» **Data for this task**:

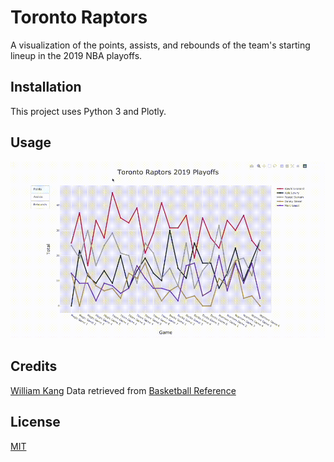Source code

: # Toronto Raptors
A visualization of the points, assists, and rebounds of the team's
starting lineup in the 2019 NBA playoffs.

## Installation
This project uses Python 3 and Plotly.

## Usage
![Demo](assets/demo.gif)

## Credits
[William Kang](https://github.com/willkang7)
Data retrieved from [Basketball Reference](https://www.basketball-reference.com/)

## License
[MIT](LICENSE)
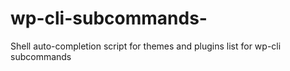 # wp-cli-subcommands-
Shell auto-completion script for themes and plugins list for wp-cli subcommands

» **Aim of the task**: Your response should be each line that includes the word "https", copied from the records.

» **Result for this task**:
[William Kang](https://github.com/willkang7)
Data retrieved from [Basketball Reference](https://www.basketball-reference.com/)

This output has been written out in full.